According to reports, Shearer's mother was told by McCuin to "look in the garage" where she discovered the mutilated body of her daughter. She then flagged down a police officer on the road.
McCuin called 911 after the mother left the house. According to reports, he told the dispatcher that he was boiling Shearer's body parts and preparing to eat them. When police got to his home, they discovered one of Shearer's ears boiling in a pot, and an unnamed piece of her flesh on the kitchen table, with silverware placed beside it. The rest of her body had several "chunks" missing from it, according to the Tyler Morning Telegraph quoting Sheriff J.B. Smith of the Smith County Sheriff's Department.

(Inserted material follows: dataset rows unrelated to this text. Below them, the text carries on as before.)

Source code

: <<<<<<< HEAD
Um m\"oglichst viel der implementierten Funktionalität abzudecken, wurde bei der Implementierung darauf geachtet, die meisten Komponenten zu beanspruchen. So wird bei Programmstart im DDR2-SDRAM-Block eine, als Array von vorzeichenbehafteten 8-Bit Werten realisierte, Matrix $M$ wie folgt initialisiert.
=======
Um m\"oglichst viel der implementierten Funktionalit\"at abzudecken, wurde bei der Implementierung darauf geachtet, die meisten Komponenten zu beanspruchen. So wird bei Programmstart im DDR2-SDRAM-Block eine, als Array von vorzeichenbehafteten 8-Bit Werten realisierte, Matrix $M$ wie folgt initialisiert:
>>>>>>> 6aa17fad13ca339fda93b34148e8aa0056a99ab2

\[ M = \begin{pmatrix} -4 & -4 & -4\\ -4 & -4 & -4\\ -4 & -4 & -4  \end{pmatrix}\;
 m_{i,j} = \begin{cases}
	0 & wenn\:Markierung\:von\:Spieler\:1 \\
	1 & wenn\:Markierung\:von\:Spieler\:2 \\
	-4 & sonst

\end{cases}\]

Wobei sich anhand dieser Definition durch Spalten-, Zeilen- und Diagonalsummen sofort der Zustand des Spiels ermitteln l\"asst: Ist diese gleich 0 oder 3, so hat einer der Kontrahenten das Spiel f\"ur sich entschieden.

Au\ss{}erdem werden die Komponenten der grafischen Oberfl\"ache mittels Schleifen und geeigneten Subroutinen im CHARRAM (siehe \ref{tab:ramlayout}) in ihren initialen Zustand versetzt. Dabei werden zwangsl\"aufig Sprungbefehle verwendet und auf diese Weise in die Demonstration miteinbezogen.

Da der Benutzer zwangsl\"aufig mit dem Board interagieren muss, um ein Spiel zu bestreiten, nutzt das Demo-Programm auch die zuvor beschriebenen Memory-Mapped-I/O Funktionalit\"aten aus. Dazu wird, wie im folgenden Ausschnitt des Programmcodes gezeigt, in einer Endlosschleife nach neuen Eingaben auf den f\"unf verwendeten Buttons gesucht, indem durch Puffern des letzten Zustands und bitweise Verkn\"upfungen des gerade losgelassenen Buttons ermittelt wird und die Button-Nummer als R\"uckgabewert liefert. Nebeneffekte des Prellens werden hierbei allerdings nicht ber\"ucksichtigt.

Police later found out that McCuin had stabbed his ex-wife's boyfriend, and also broke into Tyler Custom Openings, a local business, sometime on Friday or Saturday. He started by going to Shearer's home on Friday January 4 to have a discussion with her, but she was never seen alive again. Before stabbing Veasley, he beat Shearer "with a blunt object, multiple times" to death. On Saturday morning, he arrived at his ex-wife's home and fought with Veasley, stabbing him. He is currently in critical condition at a local hospital.
McCuin then broke into the Tyler Custom Openings and then went to his mother's house where he took her to his home to show her what he had done. Although McCuin was inside the house when police arrived, he was able to escape and was chased for a short distance before being caught again.
McCuin is currently being held on a US$2,000,000 bail at Smith County jail.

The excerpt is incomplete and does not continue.